Wednesday, 21 May 2008

Let them eat cake

Katie is out tonight and I'm here all alone, just me and a laptop with unbridled internet access.

Now stop it. There's no call for that kind of thinking.

Katie is on a mercy mission, involving sausage sandwiches and home-made chocolate cake. The sausage sandwiches, huge great big doorstep jobbies, are simply an addition; they're not strictly necessary (and being, in this case, free of sauce, rather invalid as far as I'm concerned, sausage sandwiches normally acting merely as a base for significant volumes of HP sauce). The main purpose of her mission is indeed chocolate cake delivery. And the consumption of same.

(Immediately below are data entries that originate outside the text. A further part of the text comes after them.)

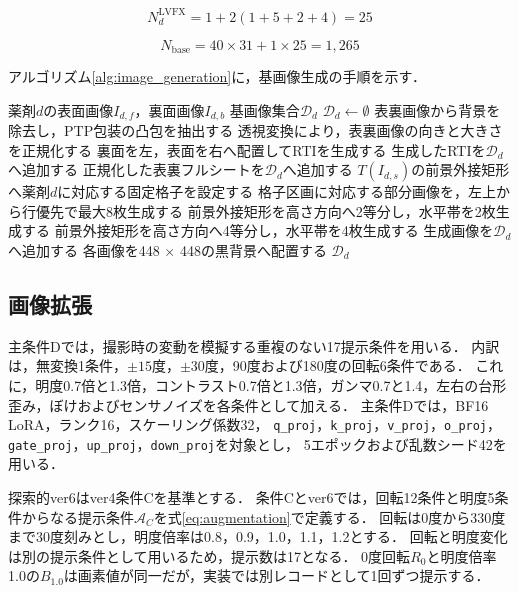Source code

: \documentclass[uplatex,dvipdfmx]{jsarticle}
\begin{document}
\begin{equation}
  N^{\mathrm{LVFX}}_d = 1 + 2(1 + 5 + 2 + 4) = 25
  \label{eq:base_count_lvfx}
\end{equation}

\begin{equation}
  N_{\mathrm{base}} = 40 \times 31 + 1 \times 25 = 1{,}265
  \label{eq:base_total}
\end{equation}

アルゴリズム\ref{alg:image_generation}に，基画像生成の手順を示す．

\begin{algorithm}[H]
  \caption{収集画像からの基画像生成}
  \label{alg:image_generation}
    \begin{algorithmic}[1]
    \REQUIRE 薬剤$d$の表面画像$I_{d,f}$，裏面画像$I_{d,b}$
    \ENSURE 基画像集合$\mathcal{D}_d$
    \STATE $\mathcal{D}_d \gets \emptyset$
    \STATE 表裏画像から背景を除去し，PTP包装の凸包を抽出する
    \STATE 透視変換により，表裏画像の向きと大きさを正規化する
    \STATE 裏面を左，表面を右へ配置してRTIを生成する
    \STATE 生成したRTIを$\mathcal{D}_d$へ追加する
    \STATE 正規化した表裏フルシートを$\mathcal{D}_d$へ追加する
      \STATE $T(I_{d,s})$の前景外接矩形へ薬剤$d$に対応する固定格子を設定する
      \STATE 格子区画に対応する部分画像を，左上から行優先で最大8枚生成する
      \STATE 前景外接矩形を高さ方向へ2等分し，水平帯を2枚生成する
      \STATE 前景外接矩形を高さ方向へ4等分し，水平帯を4枚生成する
      \STATE 生成画像を$\mathcal{D}_d$へ追加する
    \ENDFOR
    \STATE 各画像を448 $\times$ 448の黒背景へ配置する
    \RETURN $\mathcal{D}_d$
  \end{algorithmic}
\end{algorithm}

\subsection{画像拡張}

主条件Dでは，撮影時の変動を模擬する重複のない17提示条件を用いる．
内訳は，無変換1条件，$\pm15$度，$\pm30$度，90度および180度の回転6条件である．
これに，明度0.7倍と1.3倍，コントラスト0.7倍と1.3倍，ガンマ0.7と1.4，左右の台形歪み，ぼけおよびセンサノイズを各条件として加える．
主条件Dでは，BF16 LoRA，ランク16，スケーリング係数32，
\texttt{q\_proj}，\texttt{k\_proj}，\texttt{v\_proj}，\texttt{o\_proj}，
\texttt{gate\_proj}，\texttt{up\_proj}，\texttt{down\_proj}を対象とし，
5エポックおよび乱数シード42を用いる．

探索的ver6はver4条件Cを基準とする．
条件Cとver6では，回転12条件と明度5条件からなる提示条件$\mathcal{A}_C$を式\eqref{eq:augmentation}で定義する．
回転は0度から330度まで30度刻みとし，明度倍率は0.8，0.9，1.0，1.1，1.2とする．
回転と明度変化は別の提示条件として用いるため，提示数は17となる．
0度回転$R_0$と明度倍率1.0の$B_{1.0}$は画素値が同一だが，実装では別レコードとして1回ずつ提示する．
\end{document}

I suspect tea might be involved, too. It's that sort of mission.

I have a theory that chocolate cake could be used to solve all ills*. Especially the sort of cake made with the dark, plain stuff, with thick, gooey icing and decorated with white chocolate blobs. Really serious quantities of chocolate, in fact. Rich. Comforting. Surely nothing can be that bad if you've got chocolate cake to hand?

Where there are disagreements, conflict, people failing to see each other's point of view, it has a place. People could be close to warfare - surely getting them to try some chocolate cake can only help? Think about what it could do for the Middle East ("Levi? Ishmail? You two - put the M16s and rocket launchers down, come over here and try this. Now isn't that better? Sausage sandwich, anyone? Oh, I see...")

In times of uncertainty, it has a job to do. Financial markets might tumble. Politicians may range from the venal to the dictatorial. There could be rioting on the streets, industrial unrest and the symptoms of societal breakdown. Reruns of 'My Family'. Those who talk earnestly of the need for cohesion must know that chocolate cake has a part to play.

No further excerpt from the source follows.